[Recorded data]
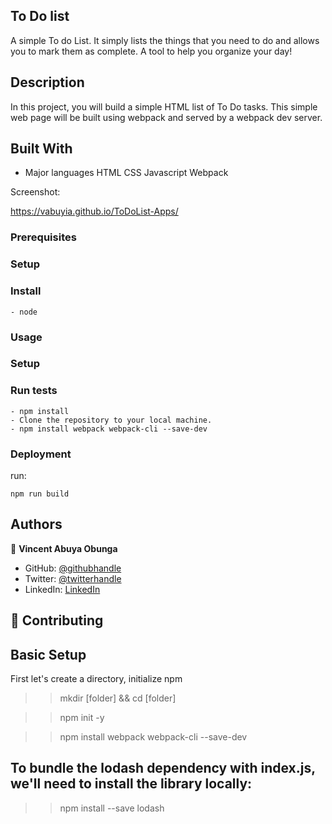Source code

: ## To Do list

A simple To do List. It simply lists the things that you need to do and allows you to mark them as complete. A tool to help you organize your day!

## Description

In this project, you will build a simple HTML list of To Do tasks. This simple web page will be built using webpack and served by a webpack dev server.

## Built With

- Major languages
  HTML
  CSS
  Javascript
  Webpack

Screenshot:

https://vabuyia.github.io/ToDoList-Apps/

### Prerequisites

### Setup

### Install

    - node

### Usage

### Setup

### Run tests

```
- npm install
- Clone the repository to your local machine.
- npm install webpack webpack-cli --save-dev
```

### Deployment

run:

```
npm run build
```

## Authors

👤 **Vincent Abuya Obunga**

- GitHub: [@githubhandle](https://github.com/vabuyia)
- Twitter: [@twitterhandle](https://twitter.com/vabuya)
- LinkedIn: [LinkedIn](https://linkedin.com/in/linkedinhandle)

## 🤝 Contributing

## Basic Setup

First let's create a directory, initialize npm

> > mkdir [folder] && cd [folder]

> > npm init -y

> > npm install webpack webpack-cli --save-dev

## To bundle the lodash dependency with index.js, we'll need to install the library locally:

> > npm install --save lodash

• [Problem details]:
Tally up the lines above containing "need"; the number is the full answer.

• [Exercise output]:
2